Prima ancora di Discoride, Aristotele, aveva messo a punto un metodo di dissalazione dell’acqua marina, prendendo spunto dal processo non ancora compreso della distillazione.
Mettendo delle pelli di pecora, tese in una sorta di rudimentale ombrello, sopra delle anfore che contenevano acqua di mare si poteva ottenere acqua dolce, sfruttando l’evaporazione della stessa provocata dal sole e la successiva condensazione.
Questo metodo, appreso da Alessandro Magno grazie agli insegnamenti di Aristotele, permise alla sua flotta di battere sempre gli avversari in velocità negli spostamenti strategici sul mare, questo perchè gli altri erano costretti a fermarsi sulla costa per rifornirsi di acqua.
L’area dove essa fu praticata per la prima volta con fermentati alcolici o infusi d’erbe la fanno ricondurre ad un area compresa fra India e Pakistan, mentre vi sono stati alcuni ritrovamenti duranti gli scavi di Tepe Gawra (databili nel 1.500 a.C.) in Mesopotamia, nell’attuale Iraq, dove gli archeologi hanno trovato frammenti che potrebbero ricondurre ai primi alambicchi. Il sapere della distillazione è certificato anche in Cina, dove una cultura più avanzata dell’occidentale aveva già messo a punto un sistema di distillazione usando fermentati di riso e sorgo. Questo sapere è certificato anche da Aristotele, vissuto fra il 384 ed il 322 a.C.. Il sapere passerà poi tramite i commerci alla cultura araba, che per prima creò la matematica e la fisica in grado di spiegare i processi della distillazione.
Circa la scoperta della distillazione c’è una leggenda accreditata da alcune fonti sull’argomento, ma che ovviamente non può essere dimostrata.
Questa narra che la prima distillazione fu realizzata in una notte di inverno, nella regione corrispondente all’odierno Caucaso, area d’origine della moderna viticoltura.
Un contadino mise a scaldare del vino sul fuoco, per preparare una bevanda corroborante, viste le rigide temperature della notte.
I vapori d’ alcol si diffusero nella tenda e furono inalati dal preparatore, il quale rilevato un piacevole pizzicore e senso di ebbrezza, fece un rudimentale tentativo per catturarli. Il nostro primo distillatore probabilmente utilizzò una pelle di pecora, tesa, posta sopra la pentola, che di fatto fece condensare in piccole goccioline il vapore d’alcol, per poi strizzarla in un recipiente. Quindi di una cosa siamo certi, il primo distillato non si distinse per la nitidezza e la raffinatezza dei profumi. I risultati in termini di divertimento e rilassatezza conseguenti alla prima assunzione del liquido misterioso, premiarono tale primordiale tentativo che venne perfezionato nei periodi a venire. Questa leggenda, seppur interessante, appare in netto contrasto con le notizie certe che ci provengono dalla Grecia Antica e dal Medioevo Arabo che ci confermano come la distillazione, inizialmente avesse il solo scopo di creare fragranze cosmetiche.

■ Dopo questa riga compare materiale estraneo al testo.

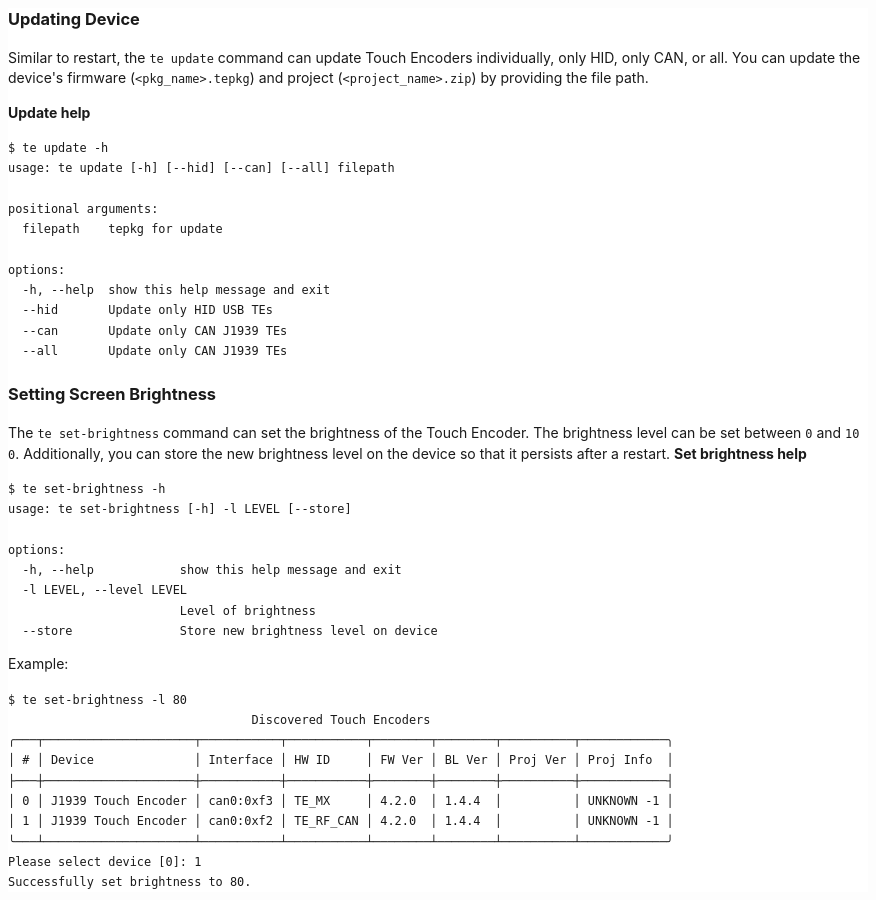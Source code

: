 
### Updating Device
Similar to restart, the `te update` command can update Touch Encoders individually, only HID, only CAN, or all. 
You can update the device's firmware (`<pkg_name>.tepkg`) and project (`<project_name>.zip`) by providing the file path.

**Update help**
```Shell
$ te update -h
usage: te update [-h] [--hid] [--can] [--all] filepath

positional arguments:
  filepath    tepkg for update

options:
  -h, --help  show this help message and exit
  --hid       Update only HID USB TEs
  --can       Update only CAN J1939 TEs
  --all       Update only CAN J1939 TEs
```

### Setting Screen Brightness
The `te set-brightness` command can set the brightness of the Touch Encoder.
The brightness level can be set between `0` and `100`. Additionally, you can store the new brightness level on the device 
so that it persists after a restart.
**Set brightness help**
```Shell
$ te set-brightness -h
usage: te set-brightness [-h] -l LEVEL [--store]

options:
  -h, --help            show this help message and exit
  -l LEVEL, --level LEVEL
                        Level of brightness
  --store               Store new brightness level on device
```

Example:
```Shell
$ te set-brightness -l 80
                                  Discovered Touch Encoders                                  
╭───┬─────────────────────┬───────────┬───────────┬────────┬────────┬──────────┬────────────╮
│ # │ Device              │ Interface │ HW ID     │ FW Ver │ BL Ver │ Proj Ver │ Proj Info  │
├───┼─────────────────────┼───────────┼───────────┼────────┼────────┼──────────┼────────────┤
│ 0 │ J1939 Touch Encoder │ can0:0xf3 │ TE_MX     │ 4.2.0  │ 1.4.4  │          │ UNKNOWN -1 │
│ 1 │ J1939 Touch Encoder │ can0:0xf2 │ TE_RF_CAN │ 4.2.0  │ 1.4.4  │          │ UNKNOWN -1 │
╰───┴─────────────────────┴───────────┴───────────┴────────┴────────┴──────────┴────────────╯
Please select device [0]: 1
Successfully set brightness to 80.
```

Solo con il perfezionamento degli alambicchi, grazie al movimento alchemico arabo, e successivamente alla Scuola di Salerno, avremo i primi esempi di alcol commestibile e la conseguente codifica del procedimento di distillazione, in grado di eliminare teste e code, seppur in modo empirico e poco preciso. Tali alcoli, oltre che dannosi per la salute, sopratutto per il sistema epatico, veicolano anche odori sgradevoli al risultato finale. Tali imperfezioni del distillato saranno presenti per lungo tempo e determineranno la nascita delle aromatizzazioni con frutta e spezie, per coprire tali imperfezioni.
Il funzionamento dell’alambicco si può riassumere con un principio fisico per il quale le sostanze presenti in natura hanno diversi punti d’ebollizione e d’evaporazione.

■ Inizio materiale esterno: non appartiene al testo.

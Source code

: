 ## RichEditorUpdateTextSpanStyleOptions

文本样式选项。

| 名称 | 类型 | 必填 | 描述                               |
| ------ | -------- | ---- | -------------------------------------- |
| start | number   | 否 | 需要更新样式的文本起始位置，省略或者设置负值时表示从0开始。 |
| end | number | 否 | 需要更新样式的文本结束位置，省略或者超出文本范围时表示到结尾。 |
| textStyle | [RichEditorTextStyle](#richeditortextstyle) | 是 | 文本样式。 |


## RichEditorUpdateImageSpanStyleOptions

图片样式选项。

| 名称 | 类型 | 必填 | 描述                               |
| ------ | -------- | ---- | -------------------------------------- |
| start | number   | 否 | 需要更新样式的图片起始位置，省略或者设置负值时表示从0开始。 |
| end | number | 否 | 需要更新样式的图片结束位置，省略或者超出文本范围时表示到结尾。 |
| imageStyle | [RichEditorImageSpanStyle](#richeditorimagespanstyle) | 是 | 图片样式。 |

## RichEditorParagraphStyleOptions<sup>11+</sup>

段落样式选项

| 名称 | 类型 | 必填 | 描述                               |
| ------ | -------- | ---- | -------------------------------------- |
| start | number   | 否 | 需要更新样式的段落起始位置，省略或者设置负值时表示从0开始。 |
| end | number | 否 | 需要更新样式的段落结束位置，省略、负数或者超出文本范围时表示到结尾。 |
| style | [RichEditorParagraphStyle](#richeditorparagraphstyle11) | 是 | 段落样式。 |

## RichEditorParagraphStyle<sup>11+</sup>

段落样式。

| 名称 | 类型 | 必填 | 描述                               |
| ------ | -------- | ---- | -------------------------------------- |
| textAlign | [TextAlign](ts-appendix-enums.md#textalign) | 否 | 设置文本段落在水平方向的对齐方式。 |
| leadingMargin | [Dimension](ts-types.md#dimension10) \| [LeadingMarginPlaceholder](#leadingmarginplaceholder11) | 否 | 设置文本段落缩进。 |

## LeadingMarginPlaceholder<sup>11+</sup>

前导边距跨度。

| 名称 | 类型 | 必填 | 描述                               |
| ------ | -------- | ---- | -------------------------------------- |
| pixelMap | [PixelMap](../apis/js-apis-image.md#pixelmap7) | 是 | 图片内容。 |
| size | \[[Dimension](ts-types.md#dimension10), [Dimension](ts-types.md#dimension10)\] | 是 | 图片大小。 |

L’alcol etilico, ad esempio, evapora ad una temperatura compresa fra i 78 e 78,4 gradi, pertanto quando nel liquido presente nella “pentola ” del nostro alambicco raggiungiamo questa temperatura, siamo quasi sicuri che nel collo di cigno transita vapore di alcol commestibile.
Queste sostanze, alcol e profumi da esso veicolati, evaporano dalla caldaia, si elevano lungo il corpo dell’alambicco e sono poi raffreddate con l’aiuto di una campana o un elmo al di sopra della stessa. I vapori sono veicolati da un “collo di cigno” all’interno di una serpentina che le riporta allo stato liquido. Lo stesso principio enunciato da Discoride per la produzione della pioggia…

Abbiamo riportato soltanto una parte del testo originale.